**Exercise brief**
Every entry needs to be written out again exactly.

+++ Data to examine +++

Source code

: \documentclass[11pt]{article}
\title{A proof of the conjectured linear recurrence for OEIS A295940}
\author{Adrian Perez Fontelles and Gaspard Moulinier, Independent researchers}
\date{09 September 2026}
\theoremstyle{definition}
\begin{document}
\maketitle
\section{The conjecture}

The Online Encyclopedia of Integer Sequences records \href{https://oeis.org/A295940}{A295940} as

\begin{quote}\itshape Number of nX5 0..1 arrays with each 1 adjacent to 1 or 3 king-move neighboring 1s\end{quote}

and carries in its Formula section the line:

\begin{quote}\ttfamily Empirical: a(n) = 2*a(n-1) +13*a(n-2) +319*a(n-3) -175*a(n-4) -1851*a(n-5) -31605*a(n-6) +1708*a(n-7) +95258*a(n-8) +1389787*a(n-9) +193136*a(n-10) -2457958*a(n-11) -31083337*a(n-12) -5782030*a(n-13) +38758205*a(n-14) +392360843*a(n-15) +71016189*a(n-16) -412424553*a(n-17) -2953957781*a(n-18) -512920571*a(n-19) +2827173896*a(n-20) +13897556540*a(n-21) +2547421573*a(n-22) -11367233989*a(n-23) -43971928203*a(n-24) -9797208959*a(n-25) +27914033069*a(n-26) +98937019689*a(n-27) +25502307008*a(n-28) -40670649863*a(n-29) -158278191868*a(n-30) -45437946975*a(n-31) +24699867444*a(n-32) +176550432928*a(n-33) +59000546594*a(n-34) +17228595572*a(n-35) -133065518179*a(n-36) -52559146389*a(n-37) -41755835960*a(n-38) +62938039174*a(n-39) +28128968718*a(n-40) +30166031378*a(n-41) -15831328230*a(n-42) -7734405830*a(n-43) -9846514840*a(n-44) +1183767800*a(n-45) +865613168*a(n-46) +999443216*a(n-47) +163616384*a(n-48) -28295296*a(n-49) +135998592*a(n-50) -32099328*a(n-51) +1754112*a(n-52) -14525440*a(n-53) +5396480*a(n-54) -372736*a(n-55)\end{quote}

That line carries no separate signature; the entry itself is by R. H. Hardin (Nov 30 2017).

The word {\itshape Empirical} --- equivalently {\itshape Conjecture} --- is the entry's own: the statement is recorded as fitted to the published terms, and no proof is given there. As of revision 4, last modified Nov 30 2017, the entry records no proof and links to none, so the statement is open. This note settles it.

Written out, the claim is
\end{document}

+++

**Solution**
Source code

: \documentclass[11pt]{article}
\title{A proof of the conjectured linear recurrence for OEIS A295940}
\author{Adrian Perez Fontelles and Gaspard Moulinier, Independent researchers}
\date{09 September 2026}
\theoremstyle{definition}
\begin{document}
\maketitle
\section{The conjecture}

The Online Encyclopedia of Integer Sequences records \href{https://oeis.org/A295940}{A295940} as

\begin{quote}\itshape Number of nX5 0..1 arrays with each 1 adjacent to 1 or 3 king-move neighboring 1s\end{quote}

and carries in its Formula section the line:

\begin{quote}\ttfamily Empirical: a(n) = 2*a(n-1) +13*a(n-2) +319*a(n-3) -175*a(n-4) -1851*a(n-5) -31605*a(n-6) +1708*a(n-7) +95258*a(n-8) +1389787*a(n-9) +193136*a(n-10) -2457958*a(n-11) -31083337*a(n-12) -5782030*a(n-13) +38758205*a(n-14) +392360843*a(n-15) +71016189*a(n-16) -412424553*a(n-17) -2953957781*a(n-18) -512920571*a(n-19) +2827173896*a(n-20) +13897556540*a(n-21) +2547421573*a(n-22) -11367233989*a(n-23) -43971928203*a(n-24) -9797208959*a(n-25) +27914033069*a(n-26) +98937019689*a(n-27) +25502307008*a(n-28) -40670649863*a(n-29) -158278191868*a(n-30) -45437946975*a(n-31) +24699867444*a(n-32) +176550432928*a(n-33) +59000546594*a(n-34) +17228595572*a(n-35) -133065518179*a(n-36) -52559146389*a(n-37) -41755835960*a(n-38) +62938039174*a(n-39) +28128968718*a(n-40) +30166031378*a(n-41) -15831328230*a(n-42) -7734405830*a(n-43) -9846514840*a(n-44) +1183767800*a(n-45) +865613168*a(n-46) +999443216*a(n-47) +163616384*a(n-48) -28295296*a(n-49) +135998592*a(n-50) -32099328*a(n-51) +1754112*a(n-52) -14525440*a(n-53) +5396480*a(n-54) -372736*a(n-55)\end{quote}

That line carries no separate signature; the entry itself is by R. H. Hardin (Nov 30 2017).

The word {\itshape Empirical} --- equivalently {\itshape Conjecture} --- is the entry's own: the statement is recorded as fitted to the published terms, and no proof is given there. As of revision 4, last modified Nov 30 2017, the entry records no proof and links to none, so the statement is open. This note settles it.

Written out, the claim is
\end{document}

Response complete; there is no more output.